If ever man were loved by wife, then thee.
-Anne Bradstreet
She walks in beauty, like the night
Of cloudless climes and starry skies;
And all that's best of dark and bright
Meet in her aspect and her eyes:
This mellowed to that tender light
Which heaven to gaudy day denies.
One shade the more, one ray the less,
Had half impaired the nameless grace
Which waves in every raven tress,
Or softly lightens o'er her face;
Where thoughts serenely sweet express
How pure, how dear their dwelling place.
-Lord Byron
Then Almitra spoke again and said, And what of Marriage, Master?
And he answered saying:
You were born together, and together you shall be forevermore.
You shall be together when the white wings of death scatter your days.
Ay, you shall be together even in the silent memory of God.
But let there be spaces in your togetherness,
And let the winds of the heavens dance between you.

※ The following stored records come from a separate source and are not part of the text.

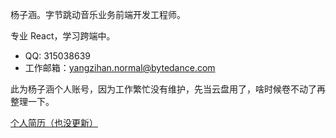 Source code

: 杨子涵。字节跳动音乐业务前端开发工程师。<!--网黄。-->

专业 React，学习跨端中。

- QQ: 315038639
- 工作邮箱：yangzihan.normal@bytedance.com

此为杨子涵个人账号，因为工作繁忙没有维护，先当云盘用了，啥时候卷不动了再整理一下。

[个人简历（也没更新）](http://yuansasi.com/resume)
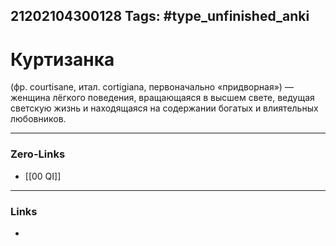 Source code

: 21202104300128
Tags: #type_unfinished_anki
---
# Куртизанка

(фр. courtisane, итал. cortigiana, первоначально «придворная») — женщина лёгкого поведения, вращающаяся в высшем свете, ведущая светскую жизнь и находящаяся на содержании богатых и влиятельных любовников.

---
### Zero-Links
- [[00 QI]]
---
### Links
- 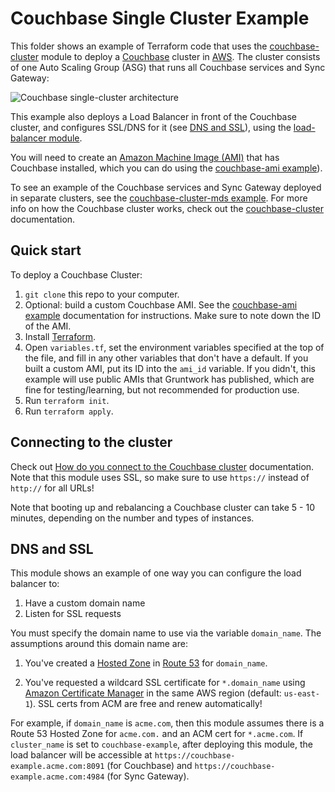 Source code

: # Couchbase Single Cluster Example

This folder shows an example of Terraform code that uses the 
[couchbase-cluster](https://github.com/gruntwork-io/terraform-aws-couchbase/tree/master/modules/couchbase-cluster) 
module to deploy a [Couchbase](https://www.couchbase.com/) cluster in [AWS](https://aws.amazon.com/). The cluster 
consists of one Auto Scaling Group (ASG) that runs all Couchbase services and Sync Gateway:

![Couchbase single-cluster architecture](https://github.com/gruntwork-io/terraform-aws-couchbase/blob/master/_docs/couchbase-cluster-simple-architecture.png?raw=true)

This example also deploys a Load Balancer in front of the Couchbase cluster, and configures SSL/DNS for it (see [DNS
and SSL](#dns-and-ssl)), using the [load-balancer
module](https://github.com/gruntwork-io/terraform-aws-couchbase/tree/master/modules/load-balancer).

You will need to create an [Amazon Machine Image (AMI)](http://docs.aws.amazon.com/AWSEC2/latest/UserGuide/AMIs.html) 
that has Couchbase installed, which you can do using the [couchbase-ami 
example](https://github.com/gruntwork-io/terraform-aws-couchbase/tree/master/examples/couchbase-ami)). 

To see an example of the Couchbase services and Sync Gateway deployed in separate clusters, see the [couchbase-cluster-mds
example](https://github.com/gruntwork-io/terraform-aws-couchbase/blob/master/examples/couchbase-cluster-mds). For
more info on how the Couchbase cluster works, check out the 
[couchbase-cluster](https://github.com/gruntwork-io/terraform-aws-couchbase/tree/master/modules/couchbase-cluster) documentation.



## Quick start

To deploy a Couchbase Cluster:

1. `git clone` this repo to your computer.
1. Optional: build a custom Couchbase AMI. See the
   [couchbase-ami example](https://github.com/gruntwork-io/terraform-aws-couchbase/tree/master/examples/couchbase-ami)
   documentation for instructions. Make sure to note down the ID of the AMI.
1. Install [Terraform](https://www.terraform.io/).
1. Open `variables.tf`, set the environment variables specified at the top of the file, and fill in any other variables that
   don't have a default. If you built a custom AMI, put its ID into the `ami_id` variable. If you didn't, this example
   will use public AMIs that Gruntwork has published, which are fine for testing/learning, but not recommended for
   production use.
1. Run `terraform init`.
1. Run `terraform apply`.



## Connecting to the cluster

Check out [How do you connect to the Couchbase 
cluster](https://github.com/gruntwork-io/terraform-aws-couchbase/tree/master/modules/couchbase-cluster#how-do-you-connect-to-the-couchbase-cluster)
documentation. Note that this module uses SSL, so make sure to use `https://` instead of `http://` for all URLs!

Note that booting up and rebalancing a Couchbase cluster can take 5 - 10 minutes, depending on the number and types of 
instances. 




## DNS and SSL

This module shows an example of one way you can configure the load balancer to:

1. Have a custom domain name
1. Listen for SSL requests

You must specify the domain name to use via the variable `domain_name`. The assumptions around this domain name are:

1. You've created a [Hosted Zone](https://docs.aws.amazon.com/Route53/latest/DeveloperGuide/AboutHZWorkingWith.html)
   in [Route 53](https://aws.amazon.com/route53/) for `domain_name`.

1. You've requested a wildcard SSL certificate for `*.domain_name` using [Amazon Certificate
   Manager](https://aws.amazon.com/certificate-manager/) in the same AWS region (default: `us-east-1`). SSL certs from
   ACM are free and renew automatically!

For example, if `domain_name` is `acme.com`, then this module assumes there is a Route 53 Hosted Zone for `acme.com.`
and an ACM cert for `*.acme.com`. If `cluster_name` is set to `couchbase-example`, after deploying this module, the
load balancer will be accessible at `https://couchbase-example.acme.com:8091` (for Couchbase) and
`https://couchbase-example.acme.com:4984` (for Sync Gateway).
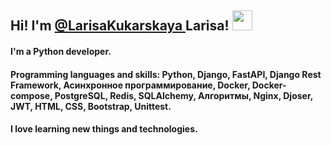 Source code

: <!--### Hi there 👋-->

<!--
**LarisaKukarskaya/LarisaKukarskaya** is a ✨ _special_ ✨ repository because its `README.md` (this file) appears on your GitHub profile.

Here are some ideas to get you started:

- 🔭 I’m currently working on ...
- 🌱 I’m currently learning ...
- 👯 I’m looking to collaborate on ...
- 🤔 I’m looking for help with ...
- 💬 Ask me about ...
- 📫 How to reach me: ...
- 😄 Pronouns: ...
- ⚡ Fun fact: ...
-->
<h2 align="left">Hi! I'm <a href="https://github.com/LarisaKukarskaya/" target="_blank">@LarisaKukarskaya </a>Larisa! 
<img src="https://github.com/blackcater/blackcater/raw/main/images/Hi.gif" height="32"/></h2>
<h4 align="left">I'm a Python developer.</h4>
<h4 aling="left">Programming languages and skills: Python, Django, FastAPI, Django Rest Framework, Асинхронное программирование, Docker, Docker-compose, PostgreSQL, Redis, SQLAlchemy, Алгоритмы, Nginx, Djoser, JWT, HTML, CSS, Bootstrap, Unittest.</h4>
<h4>I love learning new things and technologies.</h4>
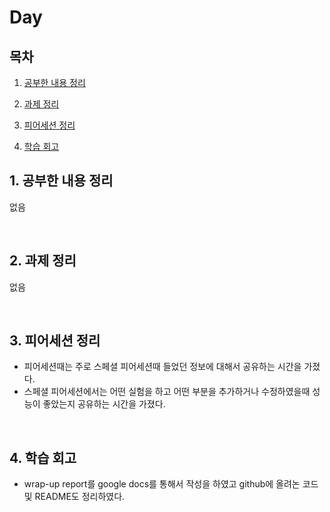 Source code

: <!--
구조
*
    *
        * <br>
            &nbsp; - &nbsp; <br>
                &nbsp;&nbsp;&nbsp;&nbsp; ‣ &nbsp; <br>
                    &nbsp;&nbsp;&nbsp;&nbsp;&nbsp;&nbsp;&nbsp;&nbsp; * &nbsp; <br>
-->

# Day 

## 목차 

1. [공부한 내용 정리](#1-공부한-내용-정리)

2. [과제 정리](#2-과제-정리)

3. [피어세션 정리](#3-피어세션-정리)

4. [학습 회고](#4-학습-회고)

## 1. 공부한 내용 정리

없음

<br>

## 2. 과제 정리

없음

<br>

## 3. 피어세션 정리

* 피어세션때는 주로 스페셜 피어세션때 들었던 정보에 대해서 공유하는 시간을 가졌다.
* 스페셜 피어세션에서는 어떤 실험을 하고 어떤 부분을 추가하거나 수정하였을때 성능이 좋았는지 공유하는 시간을 가졌다.

<br>

## 4. 학습 회고

* wrap-up report를 google docs를 통해서 작성을 하였고 github에 올려논 코드 및 README도 정리하였다.
<br>
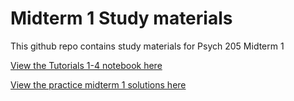 # Midterm 1 Study materials

This github repo contains study materials for Psych 205 Midterm 1

[View the Tutorials 1-4 notebook here](https://nbviewer.jupyter.org/github/whryan/psych205-tutorial1to3-summ/blob/master/Psych%20205%20Midterm%201%20Tutorials%201-4%20Summary.ipynb)

[View the practice midterm 1 solutions here](https://nbviewer.jupyter.org/github/whryan/psych205-tutorial1to3-summ/blob/master/Practice%20Midterm%201.ipynb)
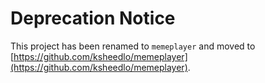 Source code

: # Deprecation Notice

This project has been renamed to `memeplayer` and moved to [https://github.com/ksheedlo/memeplayer](https://github.com/ksheedlo/memeplayer).
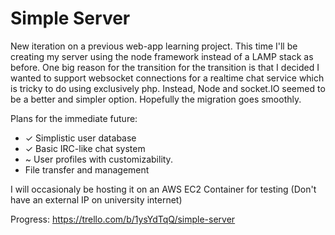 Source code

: # Simple Server
New iteration on a previous web-app learning project. This time I'll be creating my server using the node framework instead of a LAMP stack as before. One big reason for the transition for the transition is that I decided I wanted to support websocket connections for a realtime chat service which is tricky to do using exclusively php. Instead, Node and socket.IO seemed to be a better and simpler option. Hopefully the migration goes smoothly.

Plans for the immediate future:
 - ✓ Simplistic user database
 - ✓ Basic IRC-like chat system
 - ~ User profiles with customizability.
 - File transfer and management
 
I will occasionaly be hosting it on an AWS EC2 Container for testing (Don't have an external IP on university internet)

Progress: https://trello.com/b/1ysYdTqQ/simple-server

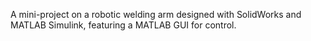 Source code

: A mini-project on a robotic welding arm designed with SolidWorks and MATLAB Simulink, featuring a MATLAB GUI for control.
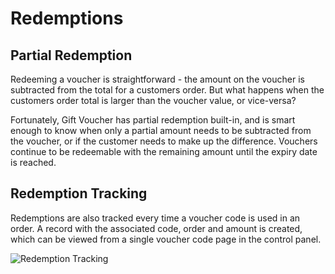 # Redemptions

## Partial Redemption

Redeeming a voucher is straightforward - the amount on the voucher is subtracted from the total for a customers order. But what happens when the customers order total is larger than the voucher value, or vice-versa?

Fortunately, Gift Voucher has partial redemption built-in, and is smart enough to know when only a partial amount needs to be subtracted from the voucher, or if the customer needs to make up the difference. Vouchers continue to be redeemable with the remaining amount until the expiry date is reached.

## Redemption Tracking

Redemptions are also tracked every time a voucher code is used in an order. A record with the associated code, order and amount is created, which can be viewed from a single voucher code page in the control panel.

![Redemption Tracking](/docs/screenshots/redemption-tracking.png) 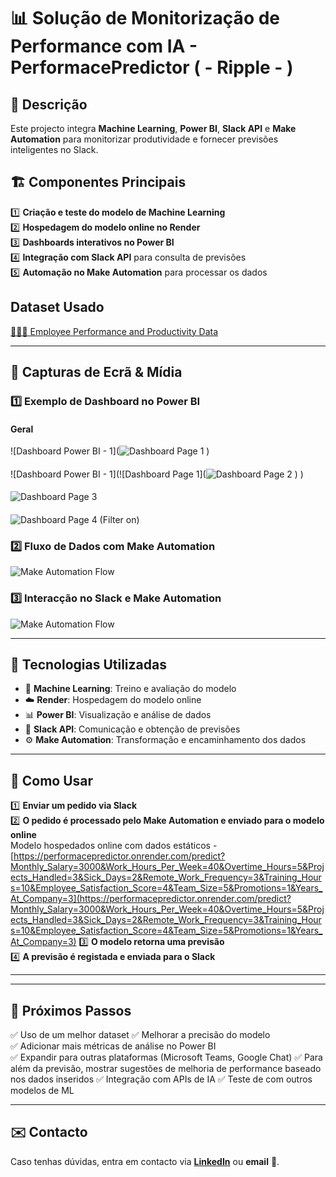 # 📊 Solução de Monitorização de Performance com IA - PerformacePredictor ( - Ripple - )

## 📌 Descrição
Este projecto integra **Machine Learning**, **Power BI**, **Slack API** e **Make Automation** para monitorizar produtividade e fornecer previsões inteligentes no Slack.

## 🏗️ Componentes Principais  
1️⃣ **Criação e teste do modelo de Machine Learning**  
2️⃣ **Hospedagem do modelo online no Render**  
3️⃣ **Dashboards interativos no Power BI**  
4️⃣ **Integração com Slack API** para consulta de previsões  
5️⃣ **Automação no Make Automation** para processar os dados  

## Dataset Usado
[👩🏽‍💻 Employee Performance and Productivity Data](https://www.kaggle.com/datasets/mexwell/employee-performance-and-productivity-data)

---

## 📸 Capturas de Ecrã & Mídia  

### **1️⃣ Exemplo de Dashboard no Power BI**  
#### Geral
![Dashboard Power BI - 1](![Dashboard Page 1](https://github.com/user-attachments/assets/a543a88c-cd26-4e3e-b2d6-4679f4cb45c4)
)  

#### 
![Dashboard Power BI - 1](![Dashboard Page 1](![Dashboard Page 2](https://github.com/user-attachments/assets/5befc0b1-ba8e-4bce-b876-b12d157b1da5)
)
)  
####
![Dashboard Page 3](https://github.com/user-attachments/assets/07975466-db71-45ed-b367-f4274e580824)

####
![Dashboard Page 4 (Filter on)](https://github.com/user-attachments/assets/41a4d335-0d68-42f4-ab17-4d4a7c256b29)

 
### **2️⃣ Fluxo de Dados com Make Automation**  
![Make Automation Flow](https://github.com/user-attachments/assets/6241eacd-2798-491c-b441-47b7da701204)
 

### **3️⃣ Interacção no Slack e Make Automation**  
![Make Automation Flow](https://github.com/user-attachments/assets/c98fc072-52b5-4664-88c5-22908843a3f5)


---

## 🔧 Tecnologias Utilizadas  
- 🧠 **Machine Learning**: Treino e avaliação do modelo 
- ☁️ **Render**: Hospedagem do modelo online  
- 📊 **Power BI**: Visualização e análise de dados  
- 💬 **Slack API**: Comunicação e obtenção de previsões  
- ⚙️ **Make Automation**: Transformação e encaminhamento dos dados  

---

## 🚀 Como Usar  
1️⃣ **Enviar um pedido via Slack**  
2️⃣ **O pedido é processado pelo Make Automation e enviado para o modelo online**  
 Modelo hospedados online com dados estáticos - [https://performacepredictor.onrender.com/predict?Monthly_Salary=3000&Work_Hours_Per_Week=40&Overtime_Hours=5&Projects_Handled=3&Sick_Days=2&Remote_Work_Frequency=3&Training_Hours=10&Employee_Satisfaction_Score=4&Team_Size=5&Promotions=1&Years_At_Company=3](https://performacepredictor.onrender.com/predict?Monthly_Salary=3000&Work_Hours_Per_Week=40&Overtime_Hours=5&Projects_Handled=3&Sick_Days=2&Remote_Work_Frequency=3&Training_Hours=10&Employee_Satisfaction_Score=4&Team_Size=5&Promotions=1&Years_At_Company=3)
3️⃣ **O modelo retorna uma previsão**  
4️⃣ **A previsão é registada e enviada para o Slack**  

---

---

## 🎯 Próximos Passos  
✅ Uso de um melhor dataset
✅ Melhorar a precisão do modelo  
✅ Adicionar mais métricas de análise no Power BI  
✅ Expandir para outras plataformas (Microsoft Teams, Google Chat)
✅ Para além da previsão, mostrar sugestões de melhoria de performance baseado nos dados inseridos 
✅ Integração com APIs de IA
✅ Teste de com outros modelos de ML

---

## ✉️ Contacto  
Caso tenhas dúvidas, entra em contacto via **[LinkedIn](https://linkedin.com/in/teu-perfil)** ou **email** 📩.  

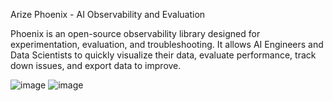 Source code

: Arize Phoenix - AI Observability and Evaluation

Phoenix is an open-source observability library designed for experimentation, evaluation, and troubleshooting. It allows AI Engineers and Data Scientists to quickly visualize their data, evaluate performance, track down issues, and export data to improve.

![image](https://github.com/jayita13/GenerativeAI/assets/64038928/67add0bd-fd56-478b-a982-2eb48861c7e5)
![image](https://github.com/jayita13/GenerativeAI/assets/64038928/db2c8631-5b2f-4b3e-8c15-503aa4280f92)
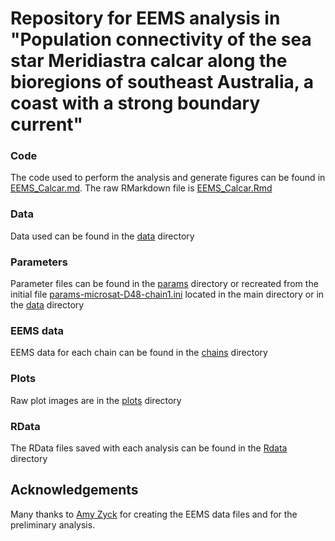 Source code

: # Repository for EEMS analysis in "Population connectivity of the sea star Meridiastra calcar along the bioregions of southeast Australia, a coast with a strong boundary current"

### Code
The code used to perform the analysis and generate figures can be found in [EEMS_Calcar.md](./EEMS_Calcar.md). The raw RMarkdown file is [EEMS_Calcar.Rmd](./EEMS_Calcar.md)

### Data
Data used can be found in the [data](./data) directory

### Parameters
Parameter files can be found in the [params](./params) directory or recreated from the initial file [params-microsat-D48-chain1.ini](./params-microsat-D48-chain1.ini) located in the main directory or in the [data](./data) directory 

### EEMS data
EEMS data for each chain can be found in the [chains](./chains) directory

### Plots
Raw plot images are in the [plots](./plots) directory

### RData
The RData files saved with each analysis can be found in the [Rdata](./Rdata) directory

## Acknowledgements
Many thanks to [Amy Zyck](https://github.com/amyzyck) for creating the EEMS data files and for the preliminary analysis.
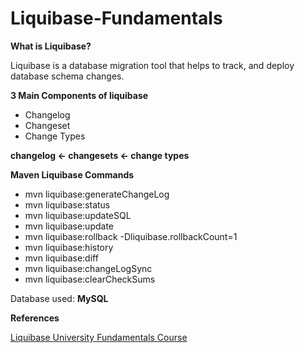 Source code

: # Liquibase-Fundamentals

**What is Liquibase?**

Liquibase is a database migration tool that helps to track, and deploy database schema changes.

**3 Main Components of liquibase**
- Changelog
- Changeset
- Change Types

**changelog  <-  changesets  <-  change types**

**Maven Liquibase Commands**
- mvn liquibase:generateChangeLog
- mvn liquibase:status
- mvn liquibase:updateSQL
- mvn liquibase:update
- mvn liquibase:rollback -Dliquibase.rollbackCount=1
- mvn liquibase:history
- mvn liquibase:diff
- mvn liquibase:changeLogSync
- mvn liquibase:clearCheckSums


Database used: **MySQL**


**References**

[Liquibase University Fundamentals Course](https://learn.liquibase.com/catalog/info/id:125)
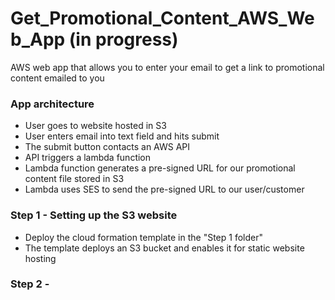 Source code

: # Get_Promotional_Content_AWS_Web_App (in progress)
AWS web app that allows you to enter your email to get a link to promotional content emailed to you

### App architecture
* User goes to website hosted in S3
* User enters email into text field and hits submit
* The submit button contacts an AWS API
* API triggers a lambda function
* Lambda function generates a pre-signed URL for our promotional content file stored in S3
* Lambda uses SES to send the pre-signed URL to our user/customer

### Step 1 - Setting up the S3 website
* Deploy the cloud formation template in the "Step 1 folder"
* The template deploys an S3 bucket and enables it for static website hosting

### Step 2 -
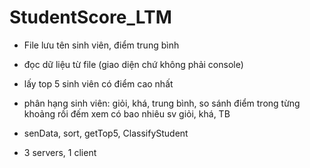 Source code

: # StudentScore_LTM
- File lưu tên sinh viên, điểm trung bình
- đọc dữ liệu từ file (giao diện chứ không phải console)
- lấy top 5 sinh viên có điểm cao nhất
- phân hạng sinh viên: giỏi, khá, trung bình, so sánh điểm trong từng khoảng rồi đếm xem có bao nhiêu sv giỏi, khá, TB

- senData, sort, getTop5, ClassifyStudent
- 3 servers, 1 client
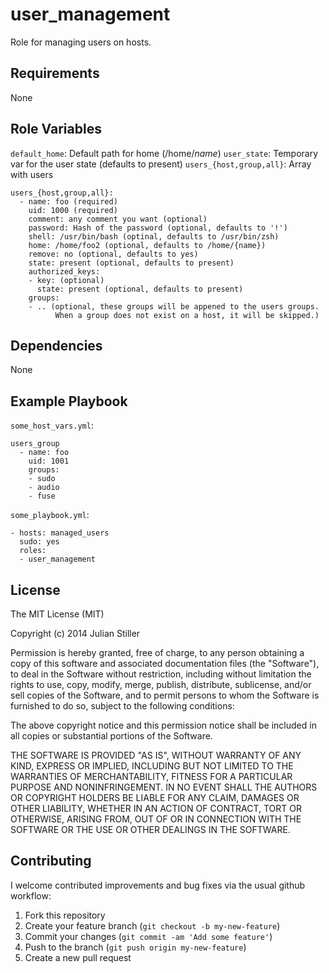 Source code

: user_management
===============

Role for managing users on hosts.

Requirements
------------

None

Role Variables
--------------
`default_home`: Default path for home (/home/*name*)
`user_state`: Temporary var for the user state (defaults to present)
`users_{host,group,all}`: Array with users

    users_{host,group,all}:
      - name: foo (required)
        uid: 1000 (required)
        comment: any comment you want (optional)
        password: Hash of the password (optional, defaults to '!')
        shell: /usr/bin/bash (optinal, defaults to /usr/bin/zsh)
        home: /home/foo2 (optional, defaults to /home/{name})
        remove: no (optional, defaults to yes)
        state: present (optional, defaults to present)
        authorized_keys:
        - key: (optional)
          state: present (optional, defaults to present)
        groups:
        - .. (optional, these groups will be appened to the users groups.
              When a group does not exist on a host, it will be skipped.)

Dependencies
------------

None

Example Playbook
----------------

`some_host_vars.yml`:

    users_group
      - name: foo
        uid: 1001
        groups:
        - sudo
        - audio
        - fuse

`some_playbook.yml`:

    - hosts: managed_users
      sudo: yes
      roles:
      - user_management

License
-------

The MIT License (MIT)

Copyright (c) 2014 Julian Stiller

Permission is hereby granted, free of charge, to any person obtaining a copy of this software and associated documentation files (the "Software"), to deal in the Software without restriction, including without limitation the rights to use, copy, modify, merge, publish, distribute, sublicense, and/or sell copies of the Software, and to permit persons to whom the Software is furnished to do so, subject to the following conditions:

The above copyright notice and this permission notice shall be included in all copies or substantial portions of the Software.

THE SOFTWARE IS PROVIDED "AS IS", WITHOUT WARRANTY OF ANY KIND, EXPRESS OR IMPLIED, INCLUDING BUT NOT LIMITED TO THE WARRANTIES OF MERCHANTABILITY, FITNESS FOR A PARTICULAR PURPOSE AND NONINFRINGEMENT. IN NO EVENT SHALL THE AUTHORS OR COPYRIGHT HOLDERS BE LIABLE FOR ANY CLAIM, DAMAGES OR OTHER LIABILITY, WHETHER IN AN ACTION OF CONTRACT, TORT OR OTHERWISE, ARISING FROM, OUT OF OR IN CONNECTION WITH THE SOFTWARE OR THE USE OR OTHER DEALINGS IN THE SOFTWARE.

Contributing
------------

I welcome contributed improvements and bug fixes via the usual github
workflow:

1. Fork this repository
2. Create your feature branch (`git checkout -b my-new-feature`)
3. Commit your changes (`git commit -am 'Add some feature'`)
4. Push to the branch (`git push origin my-new-feature`)
5. Create a new pull request

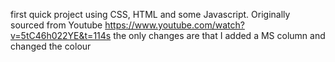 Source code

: first quick project using CSS, HTML and some Javascript.
Originally sourced from Youtube https://www.youtube.com/watch?v=5tC46h022YE&t=114s
the only changes are that I added a MS column and changed the colour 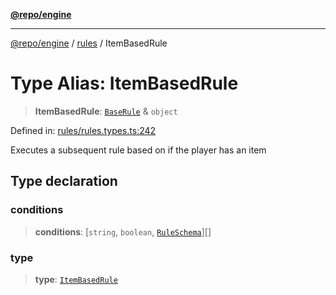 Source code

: [**@repo/engine**](../../README.md)

---

[@repo/engine](../../modules.md) / [rules](../README.md) / ItemBasedRule

# Type Alias: ItemBasedRule

> **ItemBasedRule**: [`BaseRule`](BaseRule.md) & `object`

Defined in: [rules/rules.types.ts:242](https://github.com/alexqguo/drinking-board-game-v3/blob/56df34968617deee505d881352afe56efb53b2a4/packages/engine/src/rules/rules.types.ts#L242)

Executes a subsequent rule based on if the player has an item

## Type declaration

### conditions

> **conditions**: \[`string`, `boolean`, [`RuleSchema`](RuleSchema.md)\][]

### type

> **type**: [`ItemBasedRule`](../enumerations/RuleType.md#itembasedrule)
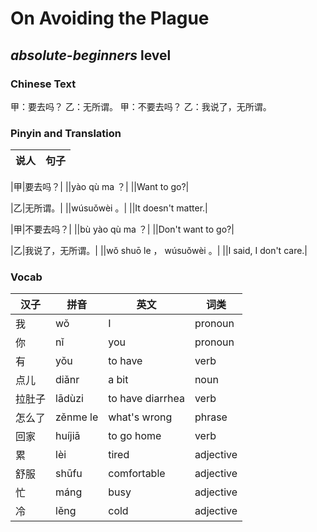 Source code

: # On Avoiding the Plague
## *absolute-beginners* level

### Chinese Text
甲：要去吗？
乙：无所谓。
甲：不要去吗？
乙：我说了，无所谓。

### Pinyin and Translation
|说人|句子|
|----|----|

|甲|要去吗？|
||yào qù ma ？|
||Want to go?|

|乙|无所谓。|
||wúsuǒwèi 。|
||It doesn't matter.|

|甲|不要去吗？|
||bù yào qù ma ？|
||Don't want to go?|

|乙|我说了，无所谓。|
||wǒ shuō le ， wúsuǒwèi 。|
||I said, I don't care.|
### Vocab
|汉子|拼音|英文|词类|
|----|----|----|----|
|我|wǒ|I|pronoun|
|你|nǐ|you|pronoun|
|有|yǒu|to have|verb|
|点儿|diǎnr|a bit|noun|
|拉肚子|lādùzi|to have diarrhea|verb|
|怎么了|zěnme le|what's wrong|phrase|
|回家|huíjiā|to go home|verb|
|累|lèi|tired|adjective|
|舒服|shūfu|comfortable|adjective|
|忙|máng|busy|adjective|
|冷|lěng|cold|adjective| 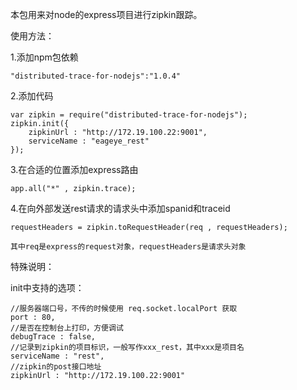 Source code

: 本包用来对node的express项目进行zipkin跟踪。

使用方法：

1.添加npm包依赖

    "distributed-trace-for-nodejs":"1.0.4"
  
2.添加代码

    var zipkin = require("distributed-trace-for-nodejs");
    zipkin.init({
        zipkinUrl : "http://172.19.100.22:9001",
        serviceName : "eageye_rest"
    });

3.在合适的位置添加express路由

    app.all("*" , zipkin.trace);
    
4.在向外部发送rest请求的请求头中添加spanid和traceid

    requestHeaders = zipkin.toRequestHeader(req , requestHeaders);
    
    其中req是express的request对象，requestHeaders是请求头对象
    
特殊说明：

init中支持的选项：

    //服务器端口号，不传的时候使用 req.socket.localPort 获取
    port : 80,
    //是否在控制台上打印，方便调试
    debugTrace : false,
    //记录到zipkin的项目标识，一般写作xxx_rest，其中xxx是项目名
    serviceName : "rest",
    //zipkin的post接口地址
    zipkinUrl : "http://172.19.100.22:9001" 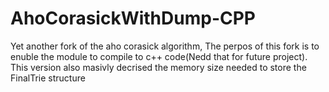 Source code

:# AhoCorasickWithDump-CPP

Yet another fork of the aho corasick algorithm, The perpos of this fork is to enuble the module to compile to c++ code(Nedd that for future project).
This version also masivly decrised the memory size needed to store the FinalTrie structure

Love one another, but make not a bond of love:
Let it rather be a moving sea between the shores of your souls.
Fill each other's cup but drink not from one cup.
Give one another of your bread but eat not from the same loaf.
Sing and dance together and be joyous, but let each one of you be alone,
Even as the strings of a lute are alone though they quiver with the same music.
Give your hearts, but not into each other's keeping.
For only the hand of Life can contain your hearts.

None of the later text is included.